John Ker (1789–1850) was an American surgeon, planter, and politician in Louisiana. Together with several major Mississippi planters, in the 1830s Ker co-founded the Mississippi Colonization Society (MCS), promoting the removal of free people of color to a colony in West Africa (which later became part of Liberia). The MCS modeled itself after the American Colonization Society, the national organization for which Ker later served as a vice president.
Born in North Carolina, where his father was the first president of the new state university, Ker moved with his family as a youth to Mississippi after 1817, when his father was appointed to the state supreme court. He went to medical school in Philadelphia, Pennsylvania and returned to the South. A surgeon in the War of 1812 and Creek War, Ker was also a slaveowner and owned a cotton plantation in Louisiana. As a planter, he likewise served in the Louisiana state house.
In the 1830s, Ker was elected and served in the Louisiana State Senate.[2] That same decade, together with major slave owners Isaac Ross (1760–1838), Edward McGehee (1786–1880), Stephen Duncan (1787–1867), and educator Chamberlain, all from Mississippi, he co-founded the Mississippi Colonization Society (MCS). Its goal was to send free people of color to a colony run by the society called Mississippi-in-Africa in order to remove them from the southern slave society.

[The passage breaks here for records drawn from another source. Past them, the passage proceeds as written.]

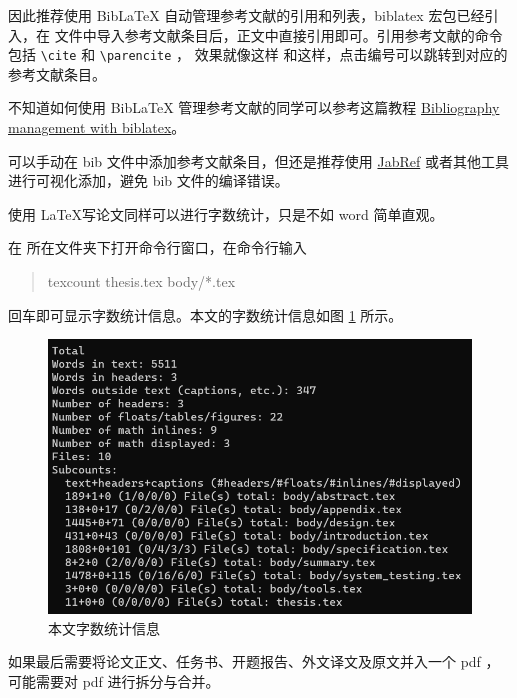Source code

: 因此推荐使用 BibLaTeX 自动管理参考文献的引用和列表，biblatex 宏包已经引入，在  文件中导入参考文献条目后，正文中直接引用即可。引用参考文献的命令包括 \verb!\cite! 和 \verb!\parencite! ， 效果就像这样 \cite{sample} 和这样\parencite{sample}，点击编号可以跳转到对应的参考文献条目。

不知道如何使用 BibLaTeX 管理参考文献的同学可以参考这篇教程 \href{https://www.overleaf.com/learn/latex/Bibliography_management_with_biblatex}{Bibliography management with biblatex}。

可以手动在 bib 文件中添加参考文献条目，但还是推荐使用 \href{https://www.jabref.org/}{JabRef} 或者其他工具进行可视化添加，避免 bib 文件的编译错误。


使用 \LaTeX 写论文同样可以进行字数统计，只是不如 word 简单直观。

在  所在文件夹下打开命令行窗口，在命令行输入 

\begin{quote}
texcount thesis.tex body/*.tex
\end{quote}

回车即可显示字数统计信息。本文的字数统计信息如图 \ref{fig:specification:texcount} 所示。

\begin{figure}[htbp]  %
  \centering  %
  \includegraphics[scale=.5]{figure/texcount.png}  %
  \caption{本文字数统计信息}  %
  \label{fig:specification:texcount}  %
\end{figure}

如果最后需要将论文正文、任务书、开题报告、外文译文及原文并入一个 pdf ，可能需要对 pdf 进行拆分与合并。

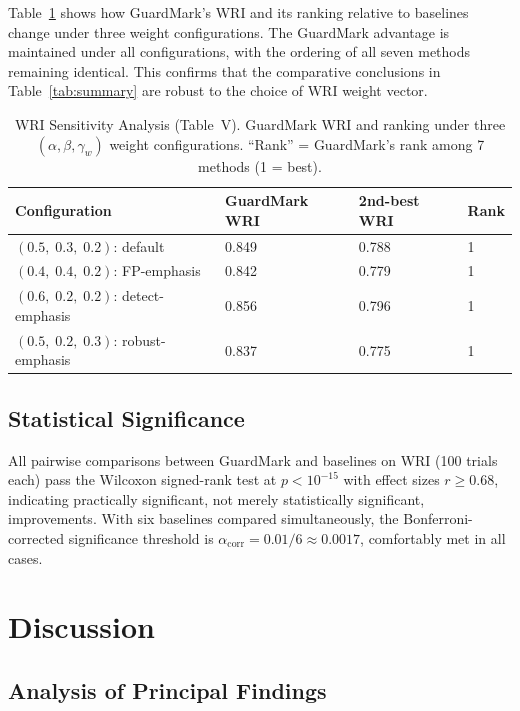 \documentclass[journal,compsoc]{IEEEtran}
\begin{document}
Table~\ref{tab:sensitivity} shows how GuardMark's WRI and its ranking
relative to baselines change under three weight configurations. The
GuardMark advantage is maintained under all configurations, with the
ordering of all seven methods remaining identical. This confirms that the
comparative conclusions in Table~\ref{tab:summary} are robust to the
choice of WRI weight vector.

\begin{table}[t]
\caption{WRI Sensitivity Analysis (Table~V). GuardMark WRI and ranking
  under three $(\alpha, \beta, \gamma_w)$ weight configurations.
  ``Rank'' = GuardMark's rank among 7 methods (1 = best).}
\label{tab:sensitivity}
\begin{tabularx}{\columnwidth}{X X X X}
\toprule
\textbf{Configuration} & \textbf{GuardMark WRI} & \textbf{2nd-best WRI} & \textbf{Rank} \\
\midrule
$(0.5,\;0.3,\;0.2)$: default & 0.849 & 0.788 & 1 \\
$(0.4,\;0.4,\;0.2)$: FP-emphasis & 0.842 & 0.779 & 1 \\
$(0.6,\;0.2,\;0.2)$: detect-emphasis & 0.856 & 0.796 & 1 \\
$(0.5,\;0.2,\;0.3)$: robust-emphasis & 0.837 & 0.775 & 1 \\
\bottomrule
\end{tabularx}
\end{table}

\subsection{Statistical Significance}

All pairwise comparisons between GuardMark and baselines on WRI (100 trials each)
pass the Wilcoxon signed-rank test at $p < 10^{-15}$ with effect sizes
$r \geq 0.68$, indicating practically significant, not merely statistically
significant, improvements. With six baselines compared simultaneously, the
Bonferroni-corrected significance threshold is
$\alpha_{\text{corr}} = 0.01/6 \approx 0.0017$, comfortably met in all cases.

\section{Discussion}
\label{sec:discussion}

\subsection{Analysis of Principal Findings}
\end{document}
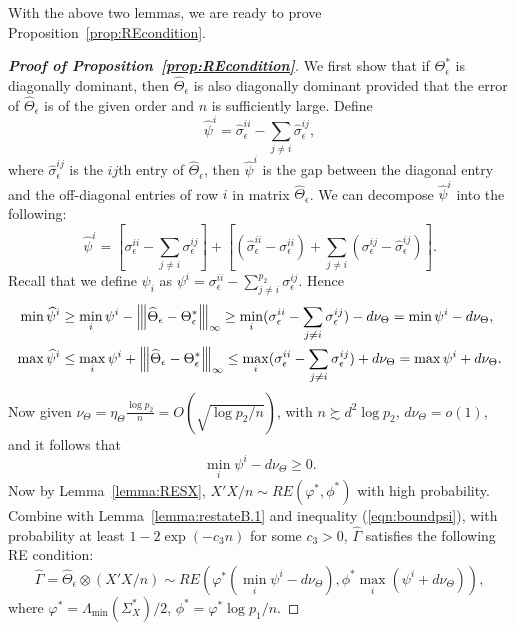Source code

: \medskip

With the above two lemmas, we are ready to prove Proposition~\ref{prop:REcondition}. 

\begin{proof}[\textbf{Proof of Proposition~\ref{prop:REcondition}}]
We first show that if $\Theta^*_\epsilon$ is diagonally dominant, then $\widehat{\Theta}_\epsilon$ is also diagonally dominant provided that the error of $\widehat{\Theta}_\epsilon$ is of the given order and $n$ is sufficiently large. Define 
\begin{equation*}
\widehat{\psi}^i = \widehat{\sigma}_\epsilon^{ii} - \sum\limits_{j\neq i}\widehat{\sigma}_\epsilon^{ij},
\end{equation*}
where $\widehat{\sigma}_\epsilon^{ij}$ is the $ij$th entry of $\widehat{\Theta}_\epsilon$, then $\widehat{\psi}^i$ is the gap between the diagonal entry and the off-diagonal entries of row $i$ in matrix $\widehat{\Theta}_\epsilon$. We can decompose $\widehat{\psi}^i$ into the following:
\begin{equation*}
\widehat{\psi}^i = \left[\sigma^{ii}_\epsilon - \sum\limits_{j\neq i}\sigma^{ij}_\epsilon\right] + \left[ (\widehat{\sigma}^{ii}_\epsilon - \sigma^{ii}_\epsilon) + \sum\limits_{j\neq i} (\sigma^{ij}_\epsilon - \widehat{\sigma}^{ij}_\epsilon)\right].
\end{equation*}
Recall that we define $\psi_i$ as $\psi^i=\sigma_\epsilon^{ii}-\sum_{j\neq i}^{p_2}\sigma_\epsilon^{ij}$. Hence
\begin{equation}\label{eqn:boundpsi}
\begin{split}
\min\widehat{\psi}^i& \geq \min_i \psi^i - {\left\vert\kern-0.25ex\left\vert\kern-0.25ex\left\vert \widehat{\Theta}_\epsilon-\Theta_\epsilon^* \right\vert\kern-0.25ex\right\vert\kern-0.25ex\right\vert}_\infty \geq \min_i (\sigma_\epsilon^{ii} - \sum_{j\neq i}\sigma^{ij}_\epsilon) - d\nu_\Theta = \min\psi^i - d\nu_\Theta,\\
\max\widehat{\psi}^i& \leq \max_i \psi^i + {\left\vert\kern-0.25ex\left\vert\kern-0.25ex\left\vert \widehat{\Theta}_\epsilon-\Theta_\epsilon^* \right\vert\kern-0.25ex\right\vert\kern-0.25ex\right\vert}_\infty \leq \max_i (\sigma_\epsilon^{ii} - \sum_{j\neq i}\sigma^{ij}_\epsilon) + d\nu_\Theta = \max\psi^i + d\nu_\Theta.
\end{split}
\end{equation}
Now given $\nu_\Theta = \eta_\Theta\frac{\log p_2}{n} = O(\sqrt{\log p_2/n})$, with $n\succsim d^2\log p_2$, $d\nu_\Theta=o(1)$, and it follows that
\begin{equation*}
\min\limits_i \psi^i - d\nu_\Theta \geq 0.
\end{equation*}
Now by Lemma~\ref{lemma:RESX}, $X'X/n\sim RE(\varphi^*,\phi^*)$ with high probability. Combine with Lemma~\ref{lemma:restateB.1} and inequality (\ref{eqn:boundpsi}), with probability at least $1-2\exp(-c_3n)$ for some  $c_3>0$,  $\widehat{\Gamma}$ satisfies the following RE condition:
\begin{equation}
\widehat{\Gamma} = \widehat{\Theta}_\epsilon\otimes (X'X/n)\sim RE\left(\varphi^* (\min_i\psi^i-d\nu_\Theta), \phi^* \max\limits_i(\psi^i+d\nu_\Theta)\right),
\end{equation}
where $\varphi^*=\Lambda_{\min}(\Sigma^*_X)/2$, $\phi^*=\varphi^*\log p_1/n$.
\end{proof}


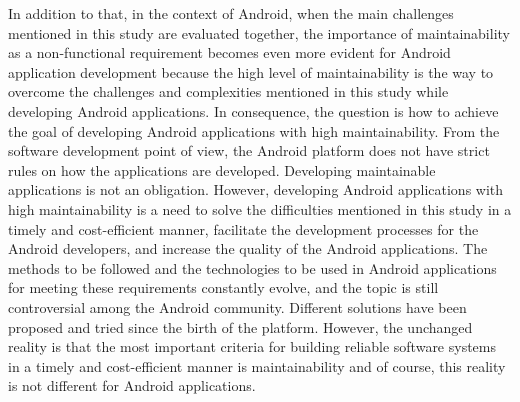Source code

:  In addition to that, in the context of Android, when the main challenges mentioned in this study are evaluated together, the importance of maintainability as a non-functional requirement becomes even more evident for Android application development because the high level of maintainability is the way to overcome the challenges and complexities mentioned in this study while developing Android applications. In consequence, the question is how to achieve the goal of developing Android applications with high maintainability. From the software development point of view, the Android platform does not have strict rules on how the applications are developed. Developing maintainable applications is not an obligation. However, developing Android applications with high maintainability is a need to solve the difficulties mentioned in this study in a timely and cost-efficient manner, facilitate the development processes for the Android developers, and increase the quality of the Android applications. The methods to be followed and the technologies to be used in Android applications for meeting these requirements constantly evolve, and the topic is still controversial among the Android community. Different solutions have been proposed and tried since the birth of the platform. However, the unchanged reality is that the most important criteria for building reliable software systems in a timely and cost-efficient manner is maintainability and of course, this reality is not different for Android applications.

Ker served as a vice-president of the society.[2][7][8][9] The organization was modeled after the American Colonization Society and focused on free people of color in Mississippi and later Louisiana, both of which had large enslaved populations but vastly different free populations of color.[8][9] The Mississippi-in-Africa colony ultimately merged into the Commonwealth of Liberia in 1841.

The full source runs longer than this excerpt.